[Dataset excerpts]
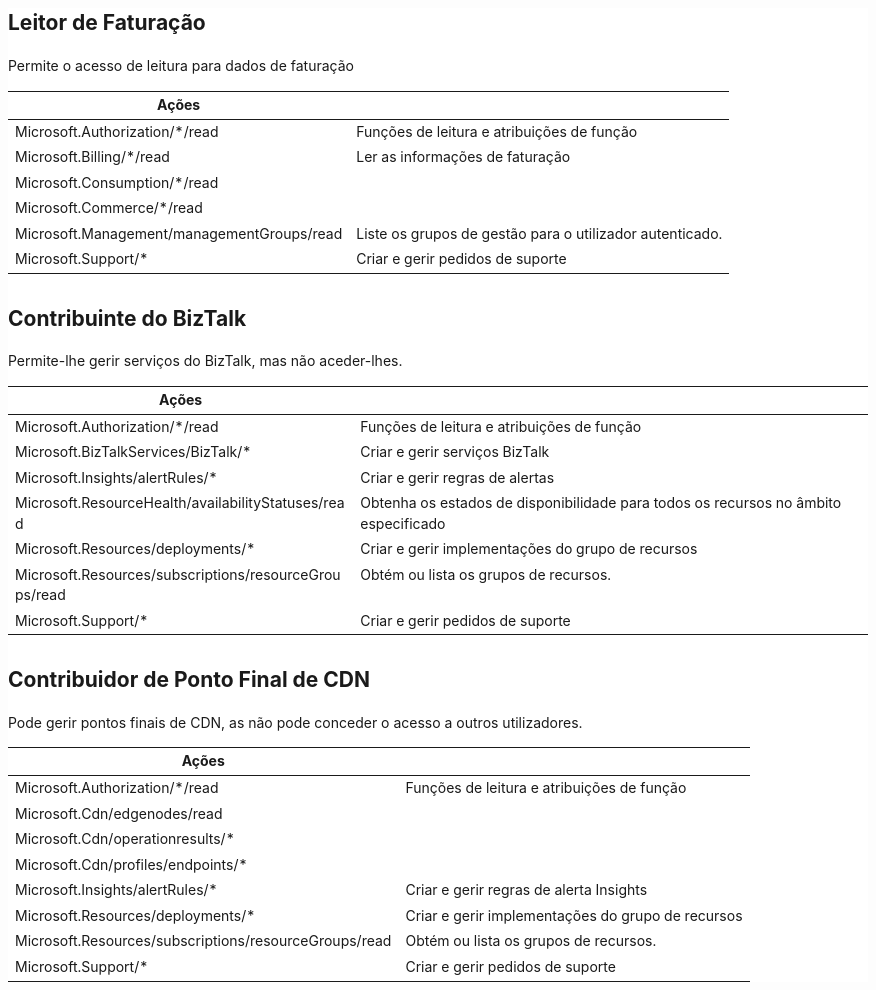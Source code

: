 ## <a name="billing-reader"></a>Leitor de Faturação
Permite o acesso de leitura para dados de faturação

| **Ações** |  |
| --- | --- |
| Microsoft.Authorization/*/read | Funções de leitura e atribuições de função |
| Microsoft.Billing/*/read | Ler as informações de faturação |
| Microsoft.Consumption/*/read |  |
| Microsoft.Commerce/*/read |  |
| Microsoft.Management/managementGroups/read | Liste os grupos de gestão para o utilizador autenticado. |
| Microsoft.Support/* | Criar e gerir pedidos de suporte |

## <a name="biztalk-contributor"></a>Contribuinte do BizTalk
Permite-lhe gerir serviços do BizTalk, mas não aceder-lhes.

| **Ações** |  |
| --- | --- |
| Microsoft.Authorization/*/read | Funções de leitura e atribuições de função |
| Microsoft.BizTalkServices/BizTalk/* | Criar e gerir serviços BizTalk |
| Microsoft.Insights/alertRules/* | Criar e gerir regras de alertas |
| Microsoft.ResourceHealth/availabilityStatuses/read | Obtenha os estados de disponibilidade para todos os recursos no âmbito especificado |
| Microsoft.Resources/deployments/* | Criar e gerir implementações do grupo de recursos |
| Microsoft.Resources/subscriptions/resourceGroups/read | Obtém ou lista os grupos de recursos. |
| Microsoft.Support/* | Criar e gerir pedidos de suporte |

## <a name="cdn-endpoint-contributor"></a>Contribuidor de Ponto Final de CDN
Pode gerir pontos finais de CDN, as não pode conceder o acesso a outros utilizadores.

| **Ações** |  |
| --- | --- |
| Microsoft.Authorization/*/read | Funções de leitura e atribuições de função |
| Microsoft.Cdn/edgenodes/read |  |
| Microsoft.Cdn/operationresults/* |  |
| Microsoft.Cdn/profiles/endpoints/* |  |
| Microsoft.Insights/alertRules/* | Criar e gerir regras de alerta Insights |
| Microsoft.Resources/deployments/* | Criar e gerir implementações do grupo de recursos |
| Microsoft.Resources/subscriptions/resourceGroups/read | Obtém ou lista os grupos de recursos. |
| Microsoft.Support/* | Criar e gerir pedidos de suporte |
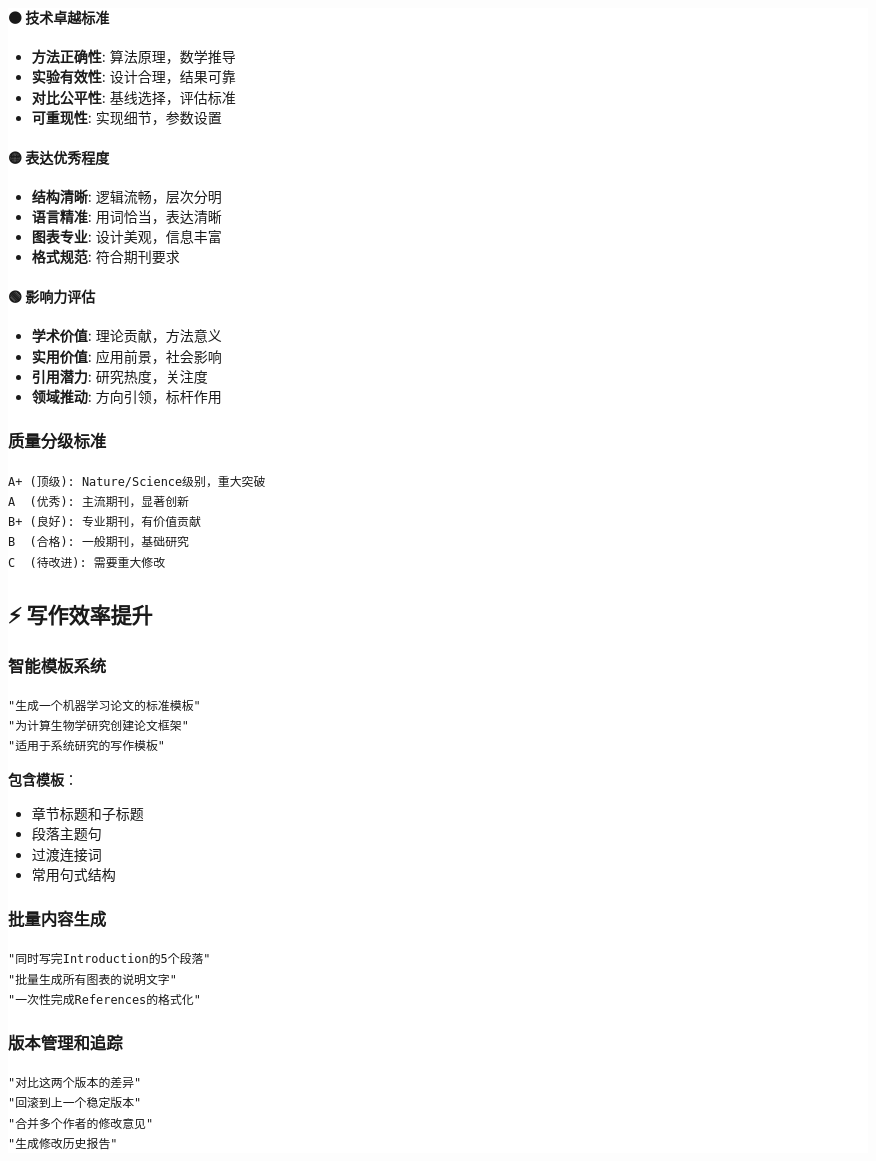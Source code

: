 #### 🟠 技术卓越标准  
- **方法正确性**: 算法原理，数学推导
- **实验有效性**: 设计合理，结果可靠
- **对比公平性**: 基线选择，评估标准
- **可重现性**: 实现细节，参数设置

#### 🟡 表达优秀程度
- **结构清晰**: 逻辑流畅，层次分明  
- **语言精准**: 用词恰当，表达清晰
- **图表专业**: 设计美观，信息丰富
- **格式规范**: 符合期刊要求

#### 🟢 影响力评估
- **学术价值**: 理论贡献，方法意义
- **实用价值**: 应用前景，社会影响
- **引用潜力**: 研究热度，关注度
- **领域推动**: 方向引领，标杆作用

### 质量分级标准
```
A+ (顶级): Nature/Science级别，重大突破
A  (优秀): 主流期刊，显著创新
B+ (良好): 专业期刊，有价值贡献  
B  (合格): 一般期刊，基础研究
C  (待改进): 需要重大修改
```

## ⚡ 写作效率提升

### 智能模板系统
```
"生成一个机器学习论文的标准模板"
"为计算生物学研究创建论文框架"
"适用于系统研究的写作模板"
```

**包含模板**：
- 章节标题和子标题
- 段落主题句
- 过渡连接词
- 常用句式结构

### 批量内容生成
```
"同时写完Introduction的5个段落"
"批量生成所有图表的说明文字"
"一次性完成References的格式化"
```

### 版本管理和追踪
```
"对比这两个版本的差异"
"回滚到上一个稳定版本"  
"合并多个作者的修改意见"
"生成修改历史报告"
```
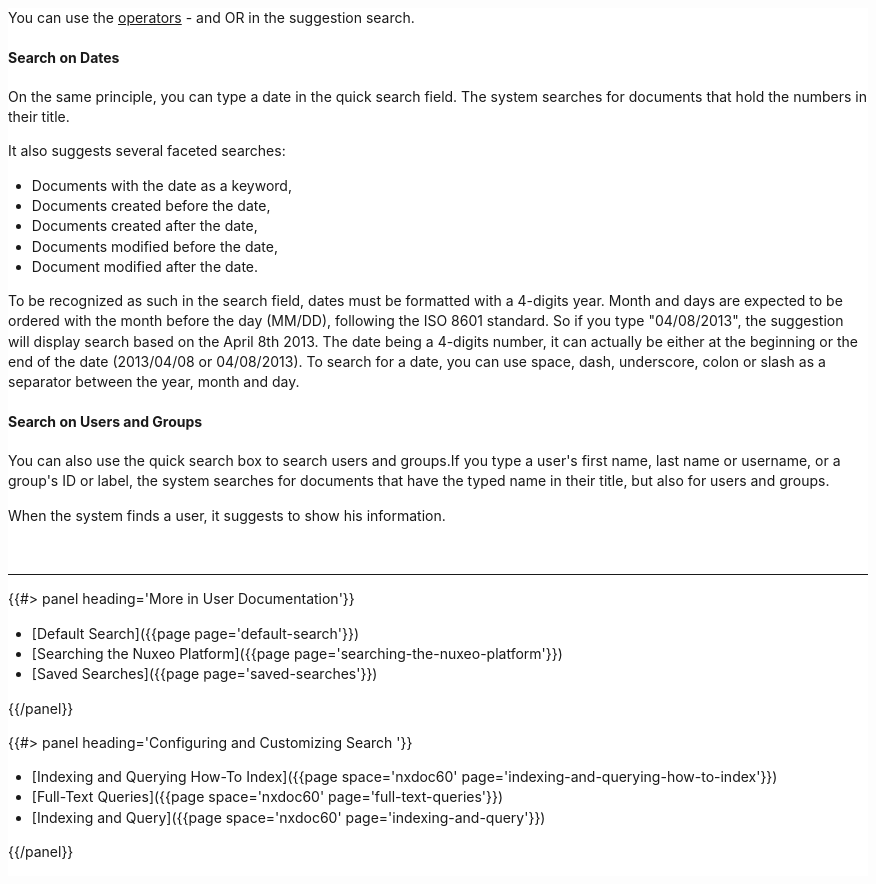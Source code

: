 You can use the&nbsp;[operators](#operators)&nbsp;- and OR in the suggestion search.

#### Search on Dates

On the same principle, you can type a date in the quick search field. The system searches for documents that hold the numbers in their title.&nbsp;

It also suggests several faceted searches:

*   Documents with the date as a keyword,
*   Documents created before the date,
*   Documents created after the date,
*   Documents modified before the date,
*   Document modified after the date.

To be recognized as such in the search field, dates must be formatted with a 4-digits year. Month and days are expected to be ordered with the month before the day (MM/DD), following the ISO 8601 standard. So if you type "04/08/2013", the suggestion will display search based on the April 8th 2013\. The date being a 4-digits number, it can actually be either at the beginning or the end of the date (2013/04/08 or 04/08/2013). To search for a date, you can use space, dash, underscore, colon or slash as a separator between the year, month and day.

#### Search on Users and Groups

You can also use the quick search box to search users and groups.If you type a user's first name, last name or username, or a group's ID or label, the system searches for documents that have the typed name in their title, but also for users and groups.

When the system finds a user, it suggests to show his information.

&nbsp;

* * *

<div class="row" data-equalizer data-equalize-on="medium"><div class="column medium-6">{{#> panel heading='More in User Documentation'}}

*   [Default Search]({{page page='default-search'}})
*   [Searching the Nuxeo Platform]({{page page='searching-the-nuxeo-platform'}})
*   [Saved Searches]({{page page='saved-searches'}})

{{/panel}}</div><div class="column medium-6">{{#> panel heading='Configuring and Customizing Search '}}

*   [Indexing and Querying How-To Index]({{page space='nxdoc60' page='indexing-and-querying-how-to-index'}})
*   [Full-Text Queries]({{page space='nxdoc60' page='full-text-queries'}})
*   [Indexing and Query]({{page space='nxdoc60' page='indexing-and-query'}})

{{/panel}}</div></div>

Task description:
Give again the stretch of lines above from the one with "#### 🟢 影响力评估" through the one with "after the date.", both ends kept, and copy no pictures.

Finished task:
#### 🟢 影响力评估
- **学术价值**: 理论贡献，方法意义
- **实用价值**: 应用前景，社会影响
- **引用潜力**: 研究热度，关注度
- **领域推动**: 方向引领，标杆作用

### 质量分级标准
```
A+ (顶级): Nature/Science级别，重大突破
A  (优秀): 主流期刊，显著创新
B+ (良好): 专业期刊，有价值贡献  
B  (合格): 一般期刊，基础研究
C  (待改进): 需要重大修改
```

## ⚡ 写作效率提升

### 智能模板系统
```
"生成一个机器学习论文的标准模板"
"为计算生物学研究创建论文框架"
"适用于系统研究的写作模板"
```

**包含模板**：
- 章节标题和子标题
- 段落主题句
- 过渡连接词
- 常用句式结构

### 批量内容生成
```
"同时写完Introduction的5个段落"
"批量生成所有图表的说明文字"
"一次性完成References的格式化"
```

### 版本管理和追踪
```
"对比这两个版本的差异"
"回滚到上一个稳定版本"  
"合并多个作者的修改意见"
"生成修改历史报告"
```
Source code

: You can use the&nbsp;[operators](#operators)&nbsp;- and OR in the suggestion search.

#### Search on Dates

On the same principle, you can type a date in the quick search field. The system searches for documents that hold the numbers in their title.&nbsp;

It also suggests several faceted searches:

*   Documents with the date as a keyword,
*   Documents created before the date,
*   Documents created after the date,
*   Documents modified before the date,
*   Document modified after the date.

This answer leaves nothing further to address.